Debate bom é aquele que fica o tempo todo instigando a gente a imaginar coisas, e até a pensar se estamos mesmo pensando. Assim foi a conversa com Ailton Krenak e Bené Fonteles no tradicional programa “Sempre um Papo”, de Afonso Borges, transmitido pelo YouTube na quinta-feira passada (6/5). Em torno do tema “Arte sagrada e espiritual de viver” os dois agitaram seus maracás de seres despertos e atuantes por um novo projeto de humanidade.

Humanidade? Qual? Ailton diz que sempre põe essa palavra entre aspas, como um sinal de atenção: “olhe o que você pensa e o que você é”. Teria espaço para o que é comum no que ele chama de “clube seletivo da humanidade”? Se a Mãe-Terra oferece o sustento para todos, de onde vem essa vontade de desigualdade? A potência de cisão, afirma, resulta do tipo de sociedade que foi construída e que continua sendo aceita.

Pelo visto, só piora.
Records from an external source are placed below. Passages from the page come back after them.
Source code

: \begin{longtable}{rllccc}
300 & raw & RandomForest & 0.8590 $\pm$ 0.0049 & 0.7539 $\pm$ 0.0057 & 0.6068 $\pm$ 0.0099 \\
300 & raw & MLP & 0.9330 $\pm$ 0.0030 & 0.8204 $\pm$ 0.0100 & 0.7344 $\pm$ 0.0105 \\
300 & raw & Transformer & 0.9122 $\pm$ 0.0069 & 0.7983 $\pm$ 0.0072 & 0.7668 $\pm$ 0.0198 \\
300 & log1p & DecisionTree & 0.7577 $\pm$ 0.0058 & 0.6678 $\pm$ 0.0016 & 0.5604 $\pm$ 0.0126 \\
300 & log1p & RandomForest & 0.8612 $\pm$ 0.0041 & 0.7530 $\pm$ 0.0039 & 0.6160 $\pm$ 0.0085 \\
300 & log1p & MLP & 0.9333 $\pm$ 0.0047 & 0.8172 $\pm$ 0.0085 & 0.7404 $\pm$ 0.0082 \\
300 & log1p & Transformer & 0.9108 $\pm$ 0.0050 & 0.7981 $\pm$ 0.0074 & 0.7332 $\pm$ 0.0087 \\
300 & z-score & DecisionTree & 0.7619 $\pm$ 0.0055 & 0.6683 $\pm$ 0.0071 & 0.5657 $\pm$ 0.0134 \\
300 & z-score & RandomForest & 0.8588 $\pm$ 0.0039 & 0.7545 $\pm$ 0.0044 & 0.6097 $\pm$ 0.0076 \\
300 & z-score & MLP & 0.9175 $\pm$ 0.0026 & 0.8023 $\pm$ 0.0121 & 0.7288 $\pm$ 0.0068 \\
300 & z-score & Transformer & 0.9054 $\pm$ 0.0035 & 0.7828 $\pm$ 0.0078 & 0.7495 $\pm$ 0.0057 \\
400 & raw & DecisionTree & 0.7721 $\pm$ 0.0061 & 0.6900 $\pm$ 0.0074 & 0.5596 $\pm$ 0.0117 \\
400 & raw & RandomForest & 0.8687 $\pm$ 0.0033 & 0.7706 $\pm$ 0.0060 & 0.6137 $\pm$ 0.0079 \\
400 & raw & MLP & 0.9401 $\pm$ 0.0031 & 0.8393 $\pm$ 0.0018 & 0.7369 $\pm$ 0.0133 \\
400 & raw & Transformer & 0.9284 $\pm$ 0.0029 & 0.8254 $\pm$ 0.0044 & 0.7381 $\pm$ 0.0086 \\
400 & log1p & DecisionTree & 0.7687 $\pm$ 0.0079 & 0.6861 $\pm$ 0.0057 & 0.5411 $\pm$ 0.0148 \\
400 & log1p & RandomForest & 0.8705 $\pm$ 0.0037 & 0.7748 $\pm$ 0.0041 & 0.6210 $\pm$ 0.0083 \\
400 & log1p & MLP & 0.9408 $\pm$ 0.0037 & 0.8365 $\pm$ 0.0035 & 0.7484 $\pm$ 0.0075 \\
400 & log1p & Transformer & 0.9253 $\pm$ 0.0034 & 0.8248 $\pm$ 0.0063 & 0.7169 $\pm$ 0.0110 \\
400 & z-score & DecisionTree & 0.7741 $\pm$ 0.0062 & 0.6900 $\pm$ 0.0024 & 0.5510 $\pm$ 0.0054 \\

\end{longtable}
Existe uma sanha de segregação que cresce e cresce e cresce como um algoritmo desembestado apartando tudo. Conciliar tornou-se um verbo amaldiçoado na agenda social e na relação entre humanos e não humanos. Estava pensando nisso quando o Bené fala que há milhares de anos muita gente vem alertando que os caminhos escolhidos nos levariam à falência dos sistemas econômico, político e intelectual.

E uma proposta de humanidade passa por um projeto de nova Terra, argumenta. Apenas sobreviver é indigno. Aqui entra a arte na vida de Bené, como entraram os rios, as pedras e as cachoeiras. Esse viver inspirado no convívio com a natureza é manifestação espiritual. Ailton associa a totens as pedras em tamanhos desiguais que Bené equilibra em suas andanças pelas matas, porque elas evocam sentimento de devoção.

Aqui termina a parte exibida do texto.